I often find myself having some prejudice when going to see certain operas by Puccini – in the case of Butterfly, because of the often stereotypical portrayal of Japanese culture which can appear as blatantly racist to a contemporary audience. As Gavin Plumley remarks in his program notes, “the kernel of the tragedy is ethnic misconception, which operates both on the surface and within the structure of Puccini's opera.” Nonetheless, the production by Kaneko – co-produced by the SF Opera together with Opera Omaha (where it premiered in 2006) – confers to the whole drama a level of subtlety, grace, and liveliness. Primary colors and neatly defined oval and square patterns are omnipresent in the architectural pieces, in the costumes, and in the props. Together with the video projections and with the lighting designed by Gary Marder, all these elements lent the space a dynamically harmonious atmosphere with melancholic overtones.

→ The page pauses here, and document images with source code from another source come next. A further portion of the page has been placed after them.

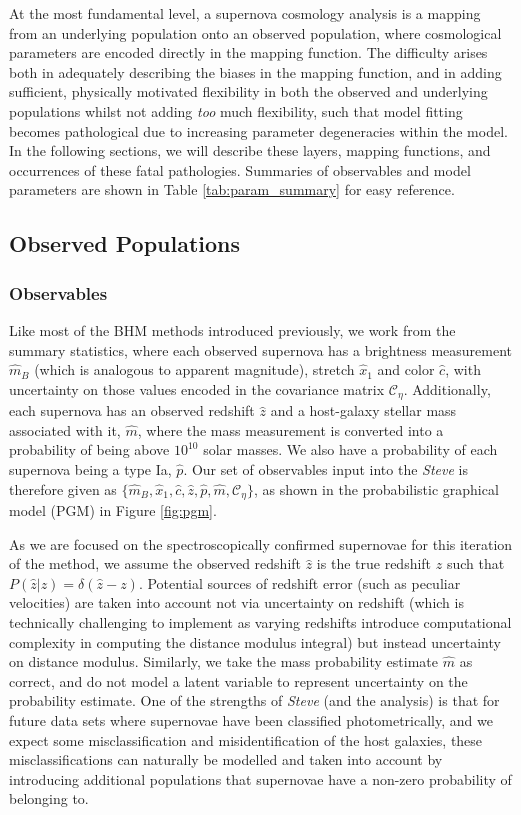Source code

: \documentclass[a4paper,fleqn,usenatbib,manuscript]{emulateapj}
\newcommand{\blue}{\color{blue}}
\newcommand{\cov}{\mathcal{C}_\eta}
\newcommand{\steve}{\textit{Steve}}
\newcommand{\rubin}{\citetalias{Rubin2015}}
\begin{document}
At the most fundamental level, a supernova cosmology analysis is a mapping from an underlying population onto an observed population, where cosmological parameters are encoded directly in the mapping function. The difficulty arises both in adequately describing the biases in the mapping function, and in adding sufficient, physically motivated flexibility in both the observed and underlying populations whilst not adding \textit{too} much flexibility, such that model fitting becomes pathological due to increasing parameter degeneracies within the model. In the following sections, we will describe these layers, mapping functions, and occurrences of these fatal pathologies. Summaries of observables and model parameters are shown in Table \ref{tab:param_summary} for easy reference.


\subsection{Observed Populations}

\subsubsection{Observables}
Like most of the BHM methods introduced previously, we work from the summary statistics, where each observed supernova has a brightness measurement $\hat{m}_B$ (which is analogous to apparent magnitude), stretch $\hat{x}_1$ and color $\hat{c}$, with uncertainty on those values encoded in the covariance matrix $\cov$. Additionally, each supernova has an observed redshift $\hat{z}$ and a host-galaxy stellar mass associated with it, $\hat{m}$, where the mass measurement is converted into a probability of being above $10^{10}$ solar masses. We also have a probability of each supernova being a type Ia, $\hat{p}$. Our set of observables input into the {\steve} is therefore given as $\lbrace \hat{m}_B, \hat{x}_1, \hat{c}, \hat{z}, \hat{p}, \hat{m}, \cov \rbrace$, as shown in the probabilistic graphical model (PGM) in Figure \ref{fig:pgm}.


As we are focused on the spectroscopically confirmed supernovae for this iteration of the method, we assume the observed redshift $\hat{z}$ is the true redshift $z$ such that $P(\hat{z}|z) = \delta(\hat{z} - z)$. Potential sources of redshift error (such as peculiar velocities) are taken into account not via uncertainty on redshift (which is technically challenging to implement {\blue as varying redshifts introduce computational complexity in computing the distance modulus integral}) but instead uncertainty on distance modulus. Similarly, we take the mass probability estimate $\hat{m}$ as correct, and do not model a latent variable to represent uncertainty on the probability estimate. One of the strengths of {\steve} (and the {\rubin} analysis) is that for future data sets where supernovae have been classified photometrically, and we expect some misclassification and misidentification of the host galaxies, these misclassifications can naturally be modelled and taken into account by introducing additional populations that supernovae have a non-zero probability of belonging to.
\end{document}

Patricia Racette is a majestic, regal Cio Cio San. Racette portrays the 15-year-old geisha in a manner that is both delicate and vigorous. In the past few years, she has given life to this role in major opera houses worldwide, and she is completely comfortable playing Puccinian heroines. Her timbre is powerful and intense, from the low tessitura to the highest lines. While the libretto wants us to believe that Cio Cio San is ingenuous and – to put it simplistically – in denial regarding her relationship with an opportunistic Pinkerton, the puissance in Racette's interpretation made her the real center of attention both for the characters on stage and for the audience. Moreover, Racette's acting was subtle and touching, especially portraying the bonds with her son Sorrow with and her beloved maid Suzuki.

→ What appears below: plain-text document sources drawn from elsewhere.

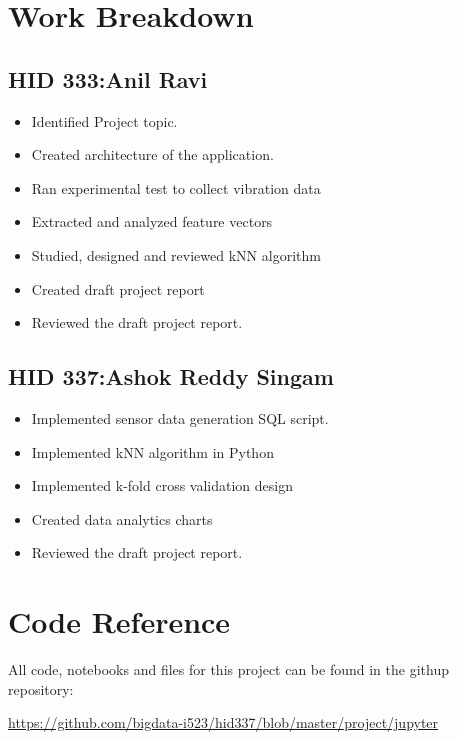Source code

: \documentclass[sigconf]{acmart}
\begin{document}

 
\newpage
\appendix
\section{Work Breakdown}
\subsection{HID 333:Anil Ravi}
\begin{itemize}
  \item Identified Project topic.
  \item Created architecture of the application.
  \item Ran experimental test to collect vibration data
  \item Extracted and analyzed feature vectors
  \item Studied, designed and reviewed kNN algorithm
  \item Created draft project report
  \item Reviewed the draft project report.
  
\end{itemize}
\subsection{HID 337:Ashok Reddy Singam}
\begin{itemize}
  \item Implemented sensor data generation SQL script.
  \item Implemented kNN algorithm in Python
  \item Implemented k-fold cross validation design
  \item Created data analytics charts
  \item Reviewed the draft project report.
\end{itemize}

\section{Code Reference}
All code, notebooks and files for this project can be found in the githup repository:


\url{https://github.com/bigdata-i523/hid337/blob/master/project/jupyter}
\end{document}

Tenor Brian Jadge created an incredibly commanding Pinkerton. With his charming spinto timbre, he could deliver his lines with so much puissance and clarity – and, at the same time, with ease and suavity. Despite the anti-hero qualities of his character and the perversity of his actions, his singing was something to look forward to every time he was on stage.
Mezzo-soprano Elizabeth DeShong was yet another highlight of the performance. She seemed to be able to envelop the whole orchestra with her deep and warm timbre while projecting her lines. She managed to portray a Suzuki who was full of affection and respect to her Butterfly, but could also convey firmness and severity – both towards Butterfly herself and towards the men who acted as her antagonists (Pinkerton, Sharpless and Goro).

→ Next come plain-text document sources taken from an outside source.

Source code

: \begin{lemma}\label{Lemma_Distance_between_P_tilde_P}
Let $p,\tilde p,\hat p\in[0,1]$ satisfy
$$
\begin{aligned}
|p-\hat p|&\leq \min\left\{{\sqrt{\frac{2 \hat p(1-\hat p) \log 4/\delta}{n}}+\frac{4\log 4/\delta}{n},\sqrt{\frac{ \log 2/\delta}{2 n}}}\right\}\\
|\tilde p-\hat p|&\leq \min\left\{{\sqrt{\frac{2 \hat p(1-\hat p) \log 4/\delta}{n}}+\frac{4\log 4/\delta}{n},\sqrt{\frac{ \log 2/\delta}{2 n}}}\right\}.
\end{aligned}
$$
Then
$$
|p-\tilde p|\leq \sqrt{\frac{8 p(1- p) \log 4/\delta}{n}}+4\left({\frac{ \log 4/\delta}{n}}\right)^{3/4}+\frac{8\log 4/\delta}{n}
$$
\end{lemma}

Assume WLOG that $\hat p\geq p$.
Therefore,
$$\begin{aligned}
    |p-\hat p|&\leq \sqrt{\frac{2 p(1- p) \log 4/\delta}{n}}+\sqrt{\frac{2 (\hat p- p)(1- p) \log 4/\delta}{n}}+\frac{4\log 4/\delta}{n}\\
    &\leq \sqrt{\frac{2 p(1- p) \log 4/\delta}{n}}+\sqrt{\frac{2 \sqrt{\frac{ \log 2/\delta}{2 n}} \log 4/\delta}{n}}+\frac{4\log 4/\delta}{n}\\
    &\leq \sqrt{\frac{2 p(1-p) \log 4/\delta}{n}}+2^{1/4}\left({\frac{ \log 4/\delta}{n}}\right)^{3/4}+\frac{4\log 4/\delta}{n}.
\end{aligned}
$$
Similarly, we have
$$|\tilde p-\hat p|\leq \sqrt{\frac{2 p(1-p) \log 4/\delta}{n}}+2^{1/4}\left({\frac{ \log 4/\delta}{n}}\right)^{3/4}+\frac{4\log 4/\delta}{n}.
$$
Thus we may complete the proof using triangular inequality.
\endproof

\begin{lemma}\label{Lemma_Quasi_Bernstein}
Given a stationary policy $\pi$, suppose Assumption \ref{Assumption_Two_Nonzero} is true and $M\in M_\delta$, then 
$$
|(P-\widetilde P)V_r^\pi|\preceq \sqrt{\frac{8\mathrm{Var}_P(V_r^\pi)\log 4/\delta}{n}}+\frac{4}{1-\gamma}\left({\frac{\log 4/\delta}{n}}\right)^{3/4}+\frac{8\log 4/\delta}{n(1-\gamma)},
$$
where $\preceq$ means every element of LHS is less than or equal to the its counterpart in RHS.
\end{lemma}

Brian Mulligan's Sharpless was a strong and multi-dimensional character – stern and cold when giving advice to his compatriot Pinkerton, realistic and compassionate when conversing with Suzuki. He could always be heard even when the orchestra played at its loudest; and at the same time his voice melted harmoniously with the rest of the cast. Julius Ahn, as Goro, possessed the lighter voice amid the rest of the cast, and at times it was difficult to distinguish his lines. Still, he was very expressive, both in his vocal delivery and in his acting.
What made this Butterfly tremendously strong was the beautiful balance and harmony among all the main characters. The duets between Racette and Jadge were memorable, as well as those between Racette and DeShong. One of the most poignant moments in the opera was the trio between Jadge, DeShong and Mulligan in Act II in which they find themselves confronting the consequences of Pinkerton's betrayal of Butterfly, each from their own perspective. The emotional and melodic development was sustained by an instrumental crescendo and the whole scene unraveled with great artistry and passion, in a moment of heartbreaking intensity.
The chorus, directed by Ian Robertson, performed with grace and passion, and the orchestra, under maestro Nicola Luisotti, played with warmth and vigor. I was particularly impressed by the balance between the stage and the pit – something which was somewhat missing in the performance of La traviata that I attended the week before. This Butterfly is certainly a highlight of this summer season at the SF Opera – don't miss it.